Yves Desrosiers et Mario Légaré, associés des premières heures, reprenant Chavela Vargas, une chanteuse que Lhasa «adddorait» (dixit Desrosiers) – car oui, on a eu droit à ses préférés et pas juste à ses chansons: Bob Dylan, Atahualpa Yupanqui et, à la toute fin, après un vidéo émouvant compilant extraits de concerts, d’entrevues et de moments en coulisse de la chanteuse, Bonnie Prince Billy repris par la cantonade.
Mario Légaré, son ex-bassiste, a donné lieu à deux des moments les plus touchants. Lorsqu’il a chanté (oui, oui, lui qui ne chante jamais) «Por Eso Me Quedo» avec Desrosiers, la voix brisée par l’émotion, mais aussi plus tard, depuis l’arrière-scène, alors qu’il attendait son tour, contrebasse en main, pendant qu’Alejandra Ribeira chantait «El Desierto». De la salle, on pouvait le voir en coulisses jouer les notes sur son manche. Il s’en souvenait, près d’une décennie après avoir cessé d’accompagner Lhasa.
Y’a les mots
Puis, au fil de ces anecdotes partagées par les artistes sur scène, on a eu l’impression d’apprendre à mieux connaître Lhasa. La Lhasa perfectionniste qui fustigeait Patrick Watson parce qu’il n’articule pas assez quand il chante. La Lhasa spirituelle qui échangeait avec Arthur H sur la vie et la mort.
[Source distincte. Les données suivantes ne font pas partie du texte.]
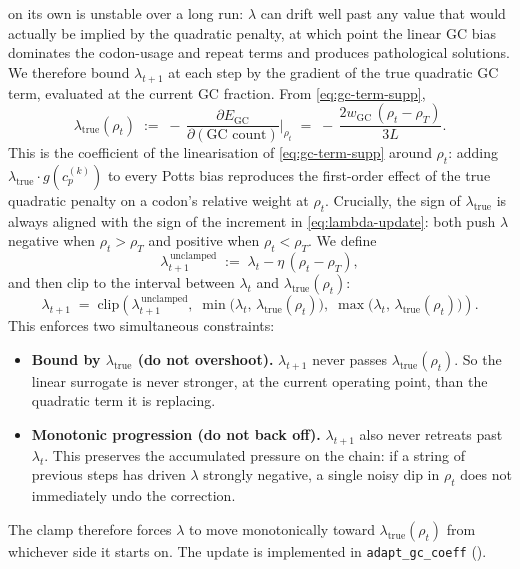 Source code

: \documentclass[11pt]{article}
\begin{document}
 on its own is unstable over a long run: $\lambda$ can drift well past any value that would actually be implied by the quadratic penalty, at which point the linear GC bias dominates the codon-usage and repeat terms and produces pathological solutions.
We therefore bound $\lambda_{t+1}$ at each step by the gradient of the true quadratic GC term, evaluated at the current GC fraction.
From \cref{eq:gc-term-supp},
\begin{equation}\label{eq:lambda-true}
  \lambda_{\mathrm{true}}(\rho_t)
  \;\mathrel{:=}\; -\,\frac{\partial E_{\mathrm{GC}}}{\partial (\text{GC count})}\bigg|_{\rho_t}
  \;=\; -\,\frac{2 w_{\mathrm{GC}} \,(\rho_t - \rho_T)}{3L}.
\end{equation}
This is the coefficient of the linearisation of \cref{eq:gc-term-supp} around $\rho_t$: adding $\lambda_{\mathrm{true}} \cdot g(c_p^{(k)})$ to every Potts bias reproduces the first-order effect of the true quadratic penalty on a codon's relative weight at $\rho_t$.
Crucially, the sign of $\lambda_{\mathrm{true}}$ is always aligned with the sign of the increment in \cref{eq:lambda-update}: both push $\lambda$ negative when $\rho_t > \rho_T$ and positive when $\rho_t < \rho_T$.
We define
\begin{equation}
  \lambda_{t+1}^{\,\mathrm{unclamped}} \;\mathrel{:=}\; \lambda_t - \eta\,(\rho_t - \rho_T),
\end{equation}
and then clip to the interval between $\lambda_t$ and $\lambda_{\mathrm{true}}(\rho_t)$:
\begin{equation}\label{eq:clip}
\boxed{\;
  \lambda_{t+1} \;=\; \mathrm{clip}\!\left(\lambda_{t+1}^{\,\mathrm{unclamped}},\;
    \min\!\big(\lambda_t,\,\lambda_{\mathrm{true}}(\rho_t)\big),\;
    \max\!\big(\lambda_t,\,\lambda_{\mathrm{true}}(\rho_t)\big)\right).
\;}
\end{equation}
This enforces two simultaneous constraints:
\begin{itemize}
  \item \textbf{Bound by $\lambda_{\mathrm{true}}$ (do not overshoot).}
    $\lambda_{t+1}$ never passes $\lambda_{\mathrm{true}}(\rho_t)$.
    So the linear surrogate is never stronger, at the current operating point, than the quadratic term it is replacing.
  \item \textbf{Monotonic progression (do not back off).}
    $\lambda_{t+1}$ also never retreats past $\lambda_t$.
    This preserves the accumulated pressure on the chain: if a string of previous steps has driven $\lambda$ strongly negative, a single noisy dip in $\rho_t$ does not immediately undo the correction.
\end{itemize}
The clamp therefore forces $\lambda$ to move monotonically toward $\lambda_{\mathrm{true}}(\rho_t)$ from whichever side it starts on.
The update is implemented in \texttt{adapt\_gc\_coeff} ().
\end{document}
La Lhasa spontanée qui laissait des mélodies sur son répondeur après une visite au gym avec Sarah Pagé. La Lhasa festive qui a vidé un vinier avec Plants and Animals. La Lhasa proche de ses racines latines avec Bïa et Yves Desrosiers, la Lhasa pote de Marie-Jo Thério et la Lhasa qui joue au yathzee en écoutant du Bonnie Prince Billy.
Quatre heures bien utilisées, donc, où chaque moment semble avoir été bien utilisé pour bien rendre compte de l’artiste et de la personne entière et complexe qu’était cette grande disparue.